Грохот и вправду стоял оглушительный.
Немцы почему-то оказались жутко невежливыми, не дали договорить спокойно. А еще пороховые газы ели глаза.
Вдруг мне в подарок кто-то закинул гранату. Прямо под ноги через разбитое окно влетела «колотушка». Я даже рассмотрел неожиданный сюрприз перед тем, как мозг сработал и я выбросил ее назад. Вовремя, наверное, даже до земли не долетела.
– Михаил, что тут у тебя творится? – В кабинет, сильно пригнувшись, влетел колобком… Хрущев. Нет, понятное дело, совсем не так он спросил. Но мы же договорились без мата, так что одно могу сказать: слова «Михаил» и «что» там присутствовали.
Странное дело, с тех пор как мы с Масюком так славно пошутили над Никитой по поводу самолета, прошло немало времени. Час, не меньше. Почему его тогда на совещании с Тимошенко не было? Я не выдержал и спросил, когда он замолчал вместе с выстрелами:
– А вы как здесь оказались, Никита Сергеевич?
– Машина поломалась, будь она неладна, сколько раз говорил водителю: проверяй, проверяй! – Видать, от близкой опасности на Хрущева напала говорливость, и он прямо сыпал словами. – Я тогда в политотдел, а оттуда к интендантам зашел, узнать, как идет вывоз имущества ЦК.
Хозяйственный какой…
– …А тут стрельба. А у этих деятелей даже никакого оружия не оказалось, сидят там как крысы по углам. Счётами, наверное, сражаться собрались, – нервно хохотнул он. – Но вроде кончилось все… – Он начал подниматься на ноги, и никто из нас даже вякнуть не успел, как Никита уже рухнул на пол, зажимая руками рану на шее.
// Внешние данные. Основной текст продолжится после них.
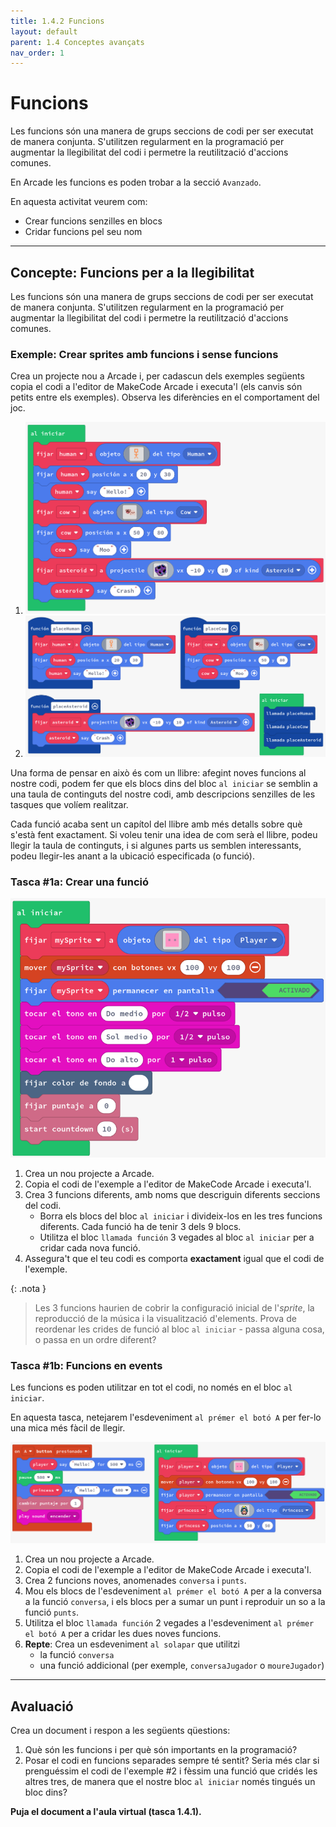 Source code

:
 ```yaml
---
title: 1.4.2 Funcions
layout: default 
parent: 1.4 Conceptes avançats
nav_order: 1
---
```


# Funcions

Les funcions són una manera de grups seccions de codi per ser executat de manera conjunta. S'utilitzen regularment en la programació per augmentar la llegibilitat del codi i permetre la reutilització d'accions comunes.

En Arcade les funcions es poden trobar a la secció `Avanzado`.

En aquesta activitat veurem com:

- Crear funcions senzilles en blocs
- Cridar funcions pel seu nom

---

## Concepte: Funcions per a la llegibilitat

Les funcions són una manera de grups seccions de codi per ser executat de manera conjunta. S'utilitzen regularment en la programació per augmentar la llegibilitat del codi i permetre la reutilització d'accions comunes.

### Exemple: Crear sprites amb funcions i sense funcions

Crea un projecte nou a Arcade i, per cadascun dels exemples següents copia el codi a l'editor de MakeCode Arcade i executa'l (els canvis són petits entre els exemples). Observa les diferències en el comportament del joc.

1. ![Creació de sprites sense funcions](../../images/sense_funcions.png)
2. ![Creació de sprites amb funcions](../../images/amb_funcions.png)

Una forma de pensar en això és com un llibre: afegint noves funcions al nostre codi, podem fer que els blocs dins del bloc `al iniciar` se semblin a una taula de continguts del nostre codi, amb descripcions senzilles de les tasques que volíem realitzar.

Cada funció acaba sent un capítol del llibre amb més detalls sobre què s'està fent exactament. Si voleu tenir una idea de com serà el llibre, podeu llegir la taula de continguts, i si algunes parts us semblen interessants, podeu llegir-les anant a la ubicació especificada (o funció).

### Tasca #1a: Crear una funció

![Crear una funció](../../images/crear_funcio.png)

1. Crea un nou projecte a Arcade.
2. Copia el codi de l'exemple a l'editor de MakeCode Arcade i executa'l.
3. Crea 3 funcions diferents, amb noms que descriguin diferents seccions del codi.
    - Borra els blocs del bloc `al iniciar` i divideix-los en les tres funcions diferents. Cada funció ha de tenir 3 dels 9 blocs.
    - Utilitza el bloc `llamada función` 3 vegades al bloc `al iniciar` per a cridar cada nova funció.
4. Assegura't que el teu codi es comporta **exactament** igual que el codi de l'exemple.

{: .nota }
> Les 3 funcions haurien de cobrir la configuració inicial de l'_sprite_, la reproducció de la música i la visualització d'elements.
> Prova de reordenar les crides de funció al bloc `al iniciar` - passa alguna cosa, o passa en un ordre diferent?

### Tasca #1b: Funcions en events

Les funcions es poden utilitzar en tot el codi, no només en el bloc `al iniciar`.

En aquesta tasca, netejarem l'esdeveniment `al prémer el botó A` per fer-lo una mica més fàcil de llegir.

![Funcions en events](../../images/funcions_events.png)

1. Crea un nou projecte a Arcade.
2. Copia el codi de l'exemple a l'editor de MakeCode Arcade i executa'l.
3. Crea 2 funcions noves, anomenades `conversa` i `punts`.
4. Mou els blocs de l'esdeveniment `al prémer el botó A` per a la conversa a la funció `conversa`, i els blocs per a sumar un punt i reproduir un so a la funció `punts`.
5. Utilitza el bloc `llamada función` 2 vegades a l'esdeveniment `al prémer el botó A` per a cridar les dues noves funcions.
6. **Repte**: Crea un esdeveniment `al solapar` que utilitzi
    - la funció `conversa`
    - una funció addicional (per exemple, `conversaJugador` o `moureJugador`)

---

## Avaluació

Crea un document i respon a les següents qüestions:

1. Què són les funcions i per què són importants en la programació?
2. Posar el codi en funcions separades sempre té sentit? Seria més clar si prenguéssim el codi de l'exemple #2 i fèssim una funció que cridés les altres tres, de manera que el nostre bloc `al iniciar` només tingués un bloc dins?

**Puja el document a l'aula virtual (tasca 1.4.1).**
Хреновое дело. Не хватало только ко всем остальным гостинцам получить похороны члена Военного совета фронта, не говоря уже о первом секретаре и прочем. Помри у нас на руках Хрущев – не отмоемся.
Но вроде как кровь хоть и сочится у Никиты между пальцев, но не особо обильно. Живи, товарищ Хрущев, ты еще должен рассказать, как мы под твоим чутким руководством сражались с врагами.
Я перелез к нему, махнув рукой Кирпоносу, что сделаю все сам. Вряд ли перевязки у Михаила Петровича получается делать так же хорошо, как управляться с ППД. Тем более что стрельба усилилась со стороны ворот. Похоже, там без нас уже разберутся. Наше дело теперь – дождаться конца. Не годится, когда комфронта с членом Военного совета как на передовой отстреливаются. В прошлый раз ничего хорошего из этого не получилось.
– Никита Сергеевич, давайте перевяжу. – Я подготовил индпакет, с трудом оторвал руки Хрущева от его шеи. Хреново выглядит: пуля вошла почти посередине под кадык, вышла где-то под ухом. Хотя кто его знает, что там у него повредилось: чуть повернул голову – и все совсем по-другому.
Ладно, мы тут не хирурги, наше дело – перевязать. При этом надо исхитриться, чтобы, с одной стороны, раненый не задохнулся, а с другой – и кровью не истек. Фигня, не впервой. Скольких я таких перевязывал… Особенно после взрывов мин. Порой конечность висит на одной ниточке, кровь хлещет, думаешь, все, отошел товарищ в мир иной. Ан нет… вытягивали хирурги.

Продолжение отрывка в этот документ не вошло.